— Brief —
Below are some entries. Copy each line in them that holds "input".

[Collected data entries]
*** Block opens ***

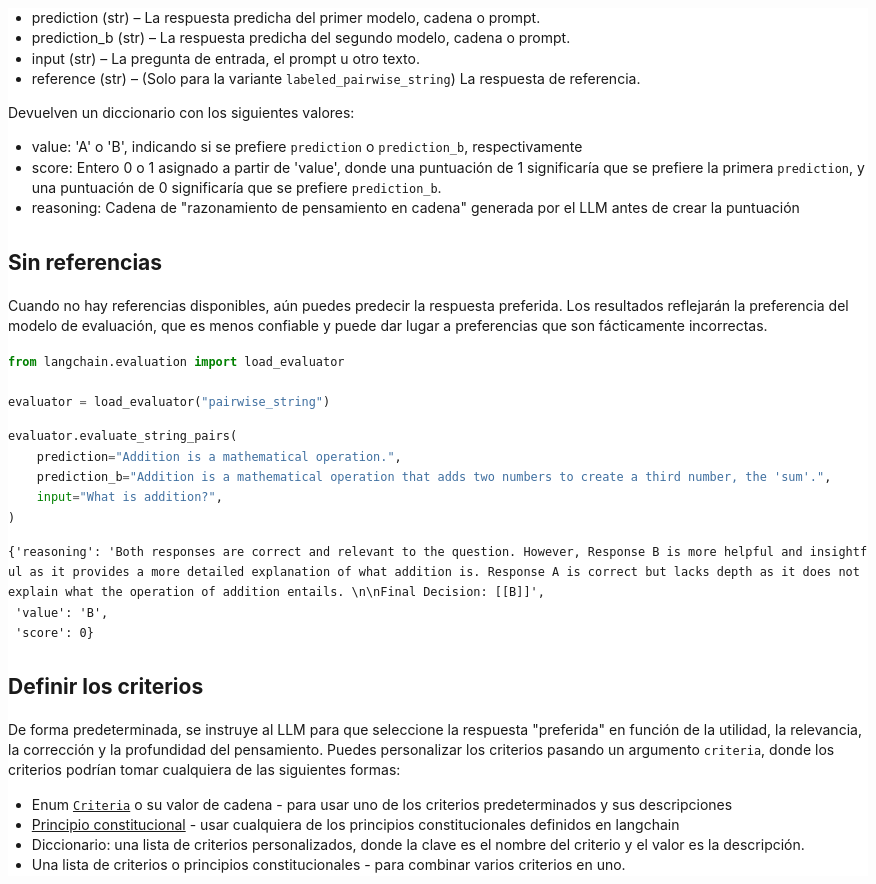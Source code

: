 - prediction (str) – La respuesta predicha del primer modelo, cadena o prompt.
- prediction_b (str) – La respuesta predicha del segundo modelo, cadena o prompt.
- input (str) – La pregunta de entrada, el prompt u otro texto.
- reference (str) – (Solo para la variante `labeled_pairwise_string`) La respuesta de referencia.

Devuelven un diccionario con los siguientes valores:

- value: 'A' o 'B', indicando si se prefiere `prediction` o `prediction_b`, respectivamente
- score: Entero 0 o 1 asignado a partir de 'value', donde una puntuación de 1 significaría que se prefiere la primera `prediction`, y una puntuación de 0 significaría que se prefiere `prediction_b`.
- reasoning: Cadena de "razonamiento de pensamiento en cadena" generada por el LLM antes de crear la puntuación

## Sin referencias

Cuando no hay referencias disponibles, aún puedes predecir la respuesta preferida.
Los resultados reflejarán la preferencia del modelo de evaluación, que es menos confiable y puede dar lugar a preferencias que son fácticamente incorrectas.

```python
from langchain.evaluation import load_evaluator

evaluator = load_evaluator("pairwise_string")
```

```python
evaluator.evaluate_string_pairs(
    prediction="Addition is a mathematical operation.",
    prediction_b="Addition is a mathematical operation that adds two numbers to create a third number, the 'sum'.",
    input="What is addition?",
)
```

```output
{'reasoning': 'Both responses are correct and relevant to the question. However, Response B is more helpful and insightful as it provides a more detailed explanation of what addition is. Response A is correct but lacks depth as it does not explain what the operation of addition entails. \n\nFinal Decision: [[B]]',
 'value': 'B',
 'score': 0}
```

## Definir los criterios

De forma predeterminada, se instruye al LLM para que seleccione la respuesta "preferida" en función de la utilidad, la relevancia, la corrección y la profundidad del pensamiento. Puedes personalizar los criterios pasando un argumento `criteria`, donde los criterios podrían tomar cualquiera de las siguientes formas:

- Enum [`Criteria`](https://api.python.langchain.com/en/latest/evaluation/langchain.evaluation.criteria.eval_chain.Criteria.html#langchain.evaluation.criteria.eval_chain.Criteria) o su valor de cadena - para usar uno de los criterios predeterminados y sus descripciones
- [Principio constitucional](https://api.python.langchain.com/en/latest/chains/langchain.chains.constitutional_ai.models.ConstitutionalPrinciple.html#langchain.chains.constitutional_ai.models.ConstitutionalPrinciple) - usar cualquiera de los principios constitucionales definidos en langchain
- Diccionario: una lista de criterios personalizados, donde la clave es el nombre del criterio y el valor es la descripción.
- Una lista de criterios o principios constitucionales - para combinar varios criterios en uno.
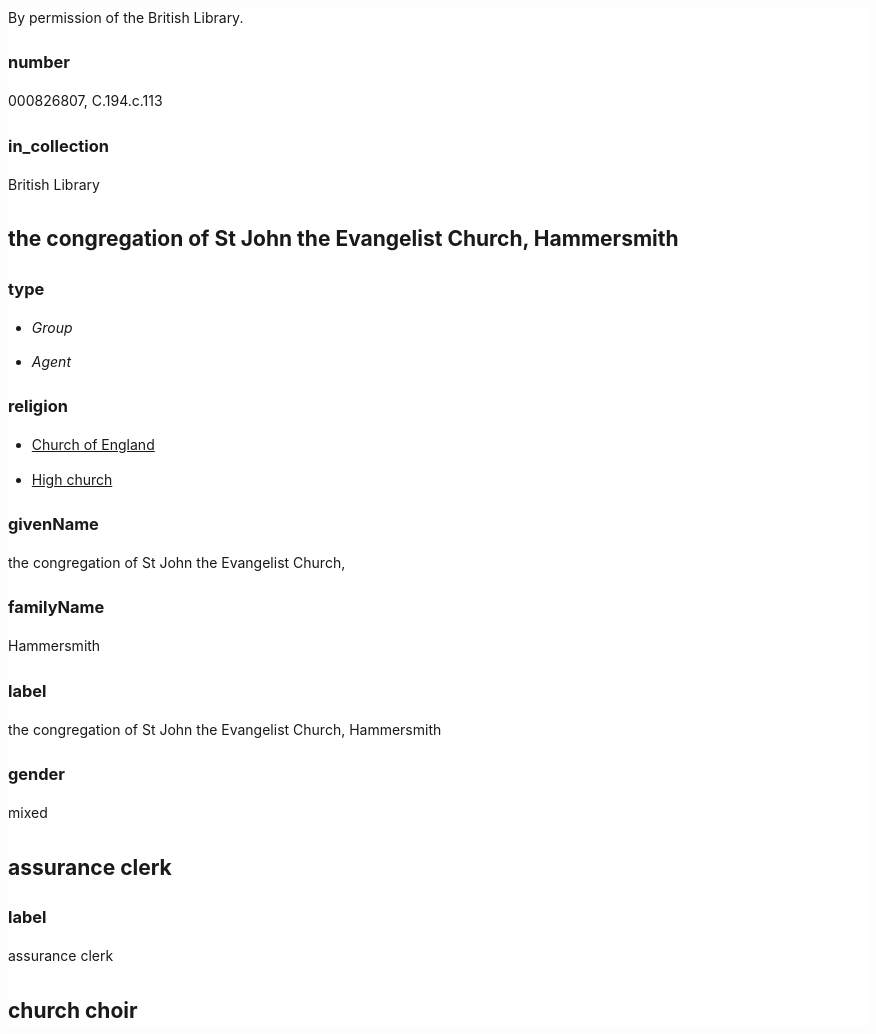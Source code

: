 
By permission of the British Library.

### number


000826807, C.194.c.113 

### in_collection


British Library

## the congregation of St John the Evangelist Church, Hammersmith

### type

 - *Group*

 - *Agent*

### religion

 - [Church of England](#Church-of-England)

 - [High church](#High-church)

### givenName


the congregation of St John the Evangelist Church,

### familyName


Hammersmith

### label


the congregation of St John the Evangelist Church, Hammersmith

### gender


mixed

## assurance clerk

### label


assurance clerk

## church choir
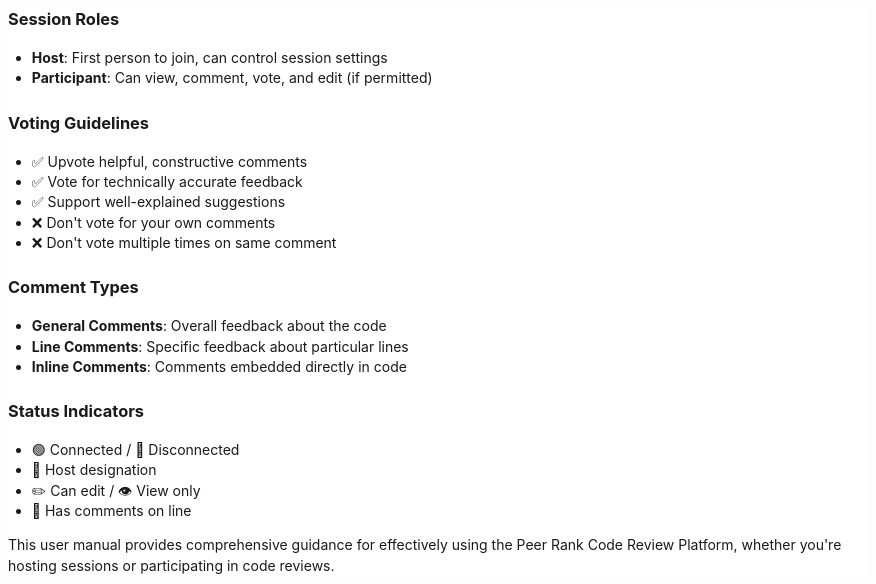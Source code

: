### Session Roles
- **Host**: First person to join, can control session settings
- **Participant**: Can view, comment, vote, and edit (if permitted)

### Voting Guidelines
- ✅ Upvote helpful, constructive comments
- ✅ Vote for technically accurate feedback
- ✅ Support well-explained suggestions
- ❌ Don't vote for your own comments
- ❌ Don't vote multiple times on same comment

### Comment Types
- **General Comments**: Overall feedback about the code
- **Line Comments**: Specific feedback about particular lines
- **Inline Comments**: Comments embedded directly in code

### Status Indicators
- 🟢 Connected / 🔴 Disconnected
- 👑 Host designation
- ✏️ Can edit / 👁️ View only
- 💬 Has comments on line

This user manual provides comprehensive guidance for effectively using the Peer Rank Code Review Platform, whether you're hosting sessions or participating in code reviews.
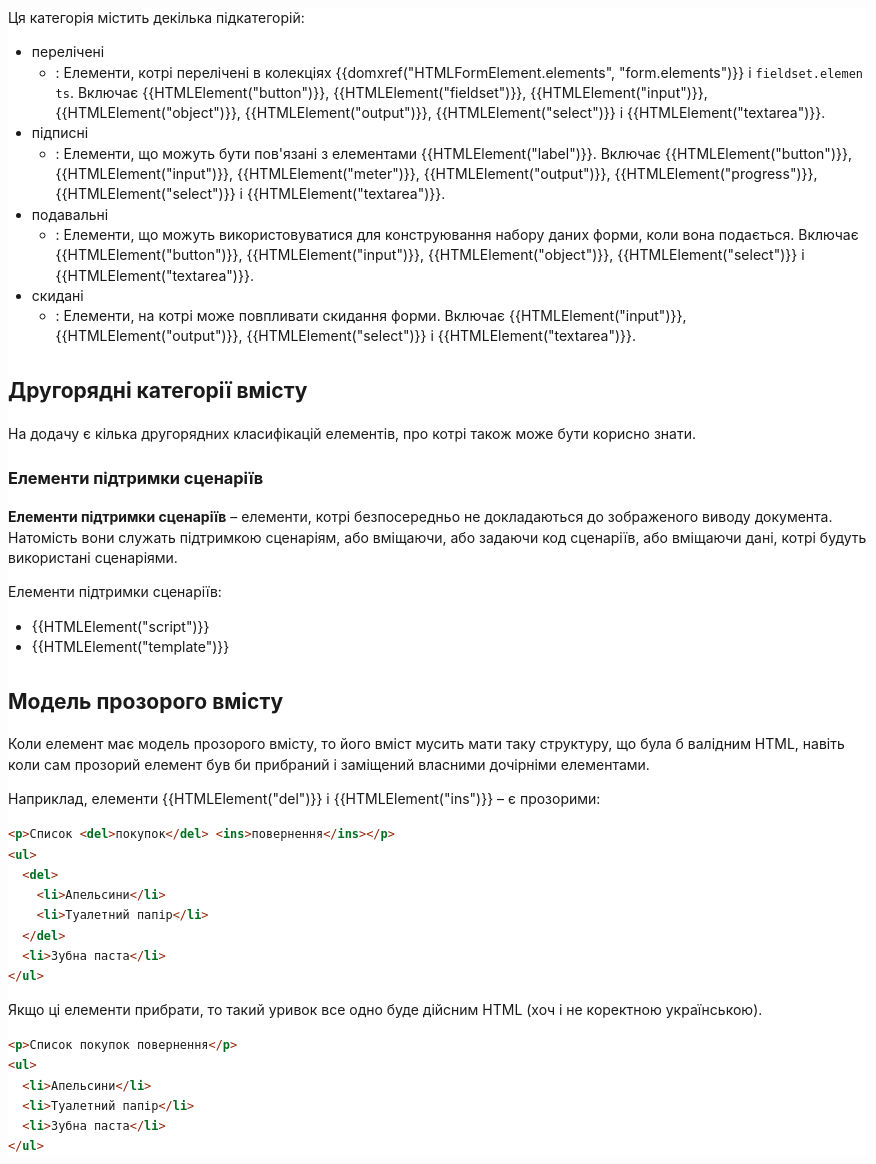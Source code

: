 Ця категорія містить декілька підкатегорій:

- перелічені
  - : Елементи, котрі перелічені в колекціях {{domxref("HTMLFormElement.elements", "form.elements")}} і `fieldset.elements`. Включає {{HTMLElement("button")}}, {{HTMLElement("fieldset")}}, {{HTMLElement("input")}}, {{HTMLElement("object")}}, {{HTMLElement("output")}}, {{HTMLElement("select")}} і {{HTMLElement("textarea")}}.
- підписні
  - : Елементи, що можуть бути пов'язані з елементами {{HTMLElement("label")}}. Включає {{HTMLElement("button")}}, {{HTMLElement("input")}}, {{HTMLElement("meter")}}, {{HTMLElement("output")}}, {{HTMLElement("progress")}}, {{HTMLElement("select")}} і {{HTMLElement("textarea")}}.
- подавальні
  - : Елементи, що можуть використовуватися для конструювання набору даних форми, коли вона подається. Включає {{HTMLElement("button")}}, {{HTMLElement("input")}}, {{HTMLElement("object")}}, {{HTMLElement("select")}} і {{HTMLElement("textarea")}}.
- скидані
  - : Елементи, на котрі може повпливати скидання форми. Включає {{HTMLElement("input")}}, {{HTMLElement("output")}}, {{HTMLElement("select")}} і {{HTMLElement("textarea")}}.

## Другорядні категорії вмісту

На додачу є кілька другорядних класифікацій елементів, про котрі також може бути корисно знати.

### Елементи підтримки сценаріїв

**Елементи підтримки сценаріїв** – елементи, котрі безпосередньо не докладаються до зображеного виводу документа. Натомість вони служать підтримкою сценаріям, або вміщаючи, або задаючи код сценаріїв, або вміщаючи дані, котрі будуть використані сценаріями.

Елементи підтримки сценаріїв:

- {{HTMLElement("script")}}
- {{HTMLElement("template")}}

## Модель прозорого вмісту

Коли елемент має модель прозорого вмісту, то його вміст мусить мати таку структуру, що була б валідним HTML, навіть коли сам прозорий елемент був би прибраний і заміщений власними дочірніми елементами.

Наприклад, елементи {{HTMLElement("del")}} і {{HTMLElement("ins")}} – є прозорими:

```html
<p>Список <del>покупок</del> <ins>повернення</ins></p>
<ul>
  <del>
    <li>Апельсини</li>
    <li>Туалетний папір</li>
  </del>
  <li>Зубна паста</li>
</ul>
```

Якщо ці елементи прибрати, то такий уривок все одно буде дійсним HTML (хоч і не коректною українською).

```html
<p>Список покупок повернення</p>
<ul>
  <li>Апельсини</li>
  <li>Туалетний папір</li>
  <li>Зубна паста</li>
</ul>
```

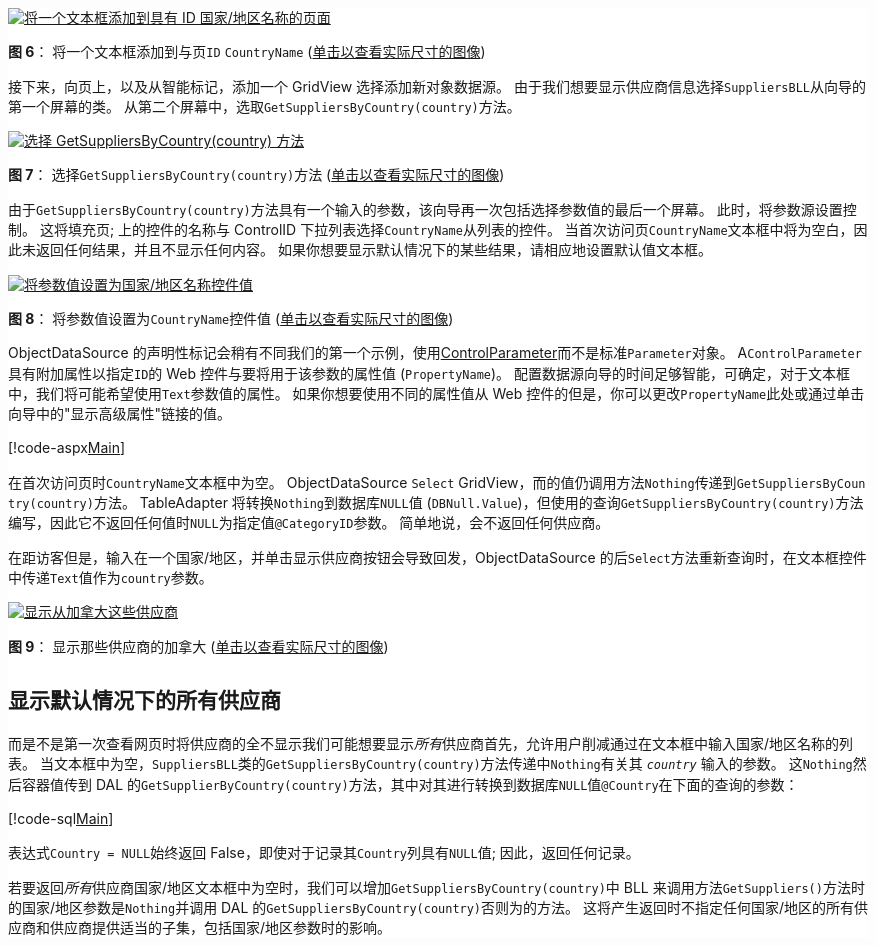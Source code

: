 [![将一个文本框添加到具有 ID 国家/地区名称的页面](declarative-parameters-vb/_static/image17.png)](declarative-parameters-vb/_static/image16.png)

**图 6**： 将一个文本框添加到与页`ID` `CountryName` ([单击以查看实际尺寸的图像](declarative-parameters-vb/_static/image18.png))


接下来，向页上，以及从智能标记，添加一个 GridView 选择添加新对象数据源。 由于我们想要显示供应商信息选择`SuppliersBLL`从向导的第一个屏幕的类。 从第二个屏幕中，选取`GetSuppliersByCountry(country)`方法。


[![选择 GetSuppliersByCountry(country) 方法](declarative-parameters-vb/_static/image20.png)](declarative-parameters-vb/_static/image19.png)

**图 7**： 选择`GetSuppliersByCountry(country)`方法 ([单击以查看实际尺寸的图像](declarative-parameters-vb/_static/image21.png))


由于`GetSuppliersByCountry(country)`方法具有一个输入的参数，该向导再一次包括选择参数值的最后一个屏幕。 此时，将参数源设置控制。 这将填充页; 上的控件的名称与 ControlID 下拉列表选择`CountryName`从列表的控件。 当首次访问页`CountryName`文本框中将为空白，因此未返回任何结果，并且不显示任何内容。 如果你想要显示默认情况下的某些结果，请相应地设置默认值文本框。


[![将参数值设置为国家/地区名称控件值](declarative-parameters-vb/_static/image23.png)](declarative-parameters-vb/_static/image22.png)

**图 8**： 将参数值设置为`CountryName`控件值 ([单击以查看实际尺寸的图像](declarative-parameters-vb/_static/image24.png))


ObjectDataSource 的声明性标记会稍有不同我们的第一个示例，使用[ControlParameter](https://msdn.microsoft.com/library/system.web.ui.webcontrols.controlparameter.aspx)而不是标准`Parameter`对象。 A`ControlParameter`具有附加属性以指定`ID`的 Web 控件与要将用于该参数的属性值 (`PropertyName`)。 配置数据源向导的时间足够智能，可确定，对于文本框中，我们将可能希望使用`Text`参数值的属性。 如果你想要使用不同的属性值从 Web 控件的但是，你可以更改`PropertyName`此处或通过单击向导中的"显示高级属性"链接的值。

[!code-aspx[Main](declarative-parameters-vb/samples/sample2.aspx)]

在首次访问页时`CountryName`文本框中为空。 ObjectDataSource `Select` GridView，而的值仍调用方法`Nothing`传递到`GetSuppliersByCountry(country)`方法。 TableAdapter 将转换`Nothing`到数据库`NULL`值 (`DBNull.Value`)，但使用的查询`GetSuppliersByCountry(country)`方法编写，因此它不返回任何值时`NULL`为指定值`@CategoryID`参数。 简单地说，会不返回任何供应商。

在距访客但是，输入在一个国家/地区，并单击显示供应商按钮会导致回发，ObjectDataSource 的后`Select`方法重新查询时，在文本框控件中传递`Text`值作为`country`参数。


[![显示从加拿大这些供应商](declarative-parameters-vb/_static/image26.png)](declarative-parameters-vb/_static/image25.png)

**图 9**： 显示那些供应商的加拿大 ([单击以查看实际尺寸的图像](declarative-parameters-vb/_static/image27.png))


## <a name="showing-all-suppliers-by-default"></a>显示默认情况下的所有供应商

而是不是第一次查看网页时将供应商的全不显示我们可能想要显示*所有*供应商首先，允许用户削减通过在文本框中输入国家/地区名称的列表。 当文本框中为空，`SuppliersBLL`类的`GetSuppliersByCountry(country)`方法传递中`Nothing`有关其 *`country`* 输入的参数。 这`Nothing`然后容器值传到 DAL 的`GetSupplierByCountry(country)`方法，其中对其进行转换到数据库`NULL`值`@Country`在下面的查询的参数：

[!code-sql[Main](declarative-parameters-vb/samples/sample3.sql)]

表达式`Country = NULL`始终返回 False，即使对于记录其`Country`列具有`NULL`值; 因此，返回任何记录。

若要返回*所有*供应商国家/地区文本框中为空时，我们可以增加`GetSuppliersByCountry(country)`中 BLL 来调用方法`GetSuppliers()`方法时的国家/地区参数是`Nothing`并调用 DAL 的`GetSuppliersByCountry(country)`否则为的方法。 这将产生返回时不指定任何国家/地区的所有供应商和供应商提供适当的子集，包括国家/地区参数时的影响。
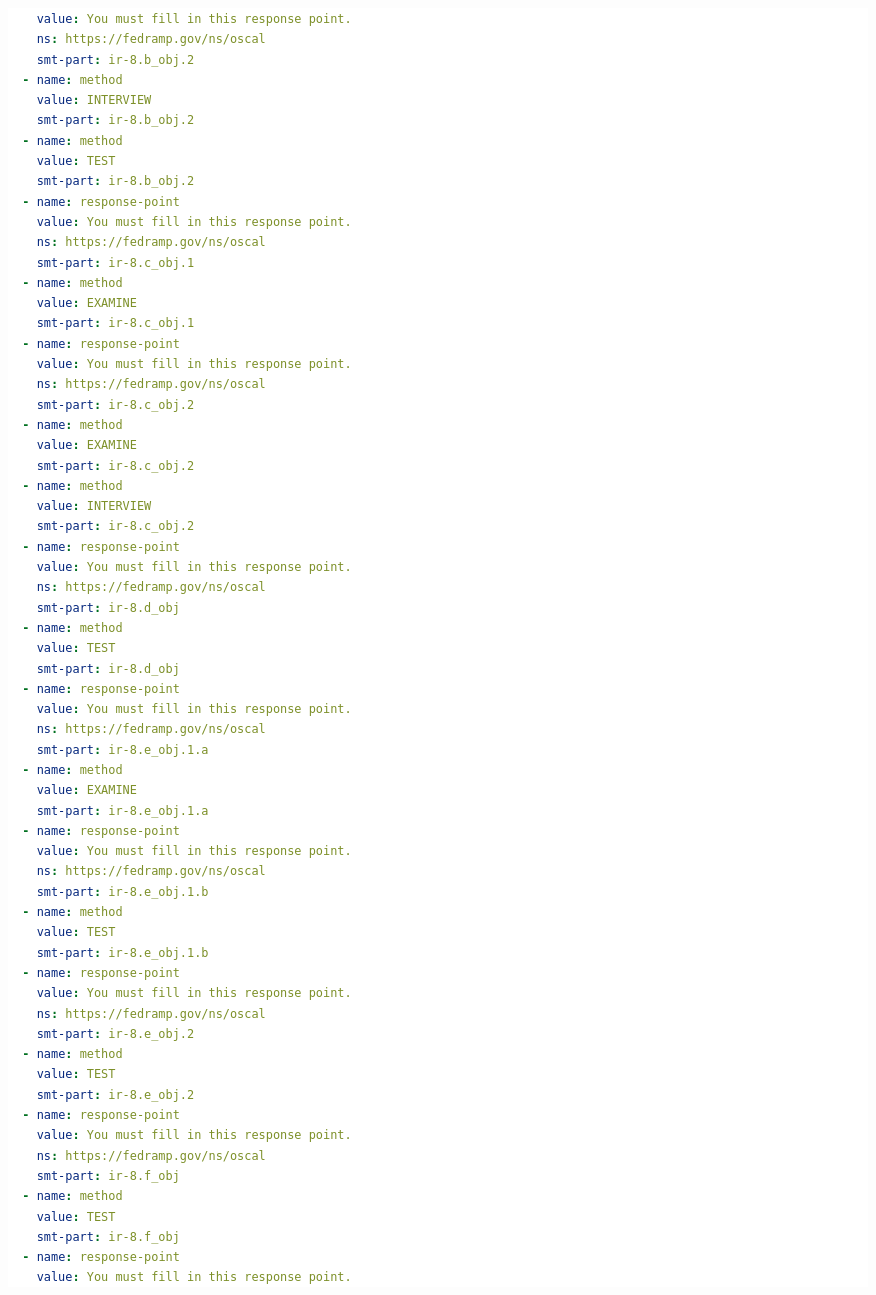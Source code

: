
 ```yaml
    value: You must fill in this response point.
    ns: https://fedramp.gov/ns/oscal
    smt-part: ir-8.b_obj.2
  - name: method
    value: INTERVIEW
    smt-part: ir-8.b_obj.2
  - name: method
    value: TEST
    smt-part: ir-8.b_obj.2
  - name: response-point
    value: You must fill in this response point.
    ns: https://fedramp.gov/ns/oscal
    smt-part: ir-8.c_obj.1
  - name: method
    value: EXAMINE
    smt-part: ir-8.c_obj.1
  - name: response-point
    value: You must fill in this response point.
    ns: https://fedramp.gov/ns/oscal
    smt-part: ir-8.c_obj.2
  - name: method
    value: EXAMINE
    smt-part: ir-8.c_obj.2
  - name: method
    value: INTERVIEW
    smt-part: ir-8.c_obj.2
  - name: response-point
    value: You must fill in this response point.
    ns: https://fedramp.gov/ns/oscal
    smt-part: ir-8.d_obj
  - name: method
    value: TEST
    smt-part: ir-8.d_obj
  - name: response-point
    value: You must fill in this response point.
    ns: https://fedramp.gov/ns/oscal
    smt-part: ir-8.e_obj.1.a
  - name: method
    value: EXAMINE
    smt-part: ir-8.e_obj.1.a
  - name: response-point
    value: You must fill in this response point.
    ns: https://fedramp.gov/ns/oscal
    smt-part: ir-8.e_obj.1.b
  - name: method
    value: TEST
    smt-part: ir-8.e_obj.1.b
  - name: response-point
    value: You must fill in this response point.
    ns: https://fedramp.gov/ns/oscal
    smt-part: ir-8.e_obj.2
  - name: method
    value: TEST
    smt-part: ir-8.e_obj.2
  - name: response-point
    value: You must fill in this response point.
    ns: https://fedramp.gov/ns/oscal
    smt-part: ir-8.f_obj
  - name: method
    value: TEST
    smt-part: ir-8.f_obj
  - name: response-point
    value: You must fill in this response point.
```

*** Block closes ***

— Exercise response —
- input (str) – La pregunta de entrada, el prompt u otro texto.
    input="What is addition?",
  - : Елементи, котрі перелічені в колекціях {{domxref("HTMLFormElement.elements", "form.elements")}} і `fieldset.elements`. Включає {{HTMLElement("button")}}, {{HTMLElement("fieldset")}}, {{HTMLElement("input")}}, {{HTMLElement("object")}}, {{HTMLElement("output")}}, {{HTMLElement("select")}} і {{HTMLElement("textarea")}}.
  - : Елементи, що можуть бути пов'язані з елементами {{HTMLElement("label")}}. Включає {{HTMLElement("button")}}, {{HTMLElement("input")}}, {{HTMLElement("meter")}}, {{HTMLElement("output")}}, {{HTMLElement("progress")}}, {{HTMLElement("select")}} і {{HTMLElement("textarea")}}.
  - : Елементи, що можуть використовуватися для конструювання набору даних форми, коли вона подається. Включає {{HTMLElement("button")}}, {{HTMLElement("input")}}, {{HTMLElement("object")}}, {{HTMLElement("select")}} і {{HTMLElement("textarea")}}.
  - : Елементи, на котрі може повпливати скидання форми. Включає {{HTMLElement("input")}}, {{HTMLElement("output")}}, {{HTMLElement("select")}} і {{HTMLElement("textarea")}}.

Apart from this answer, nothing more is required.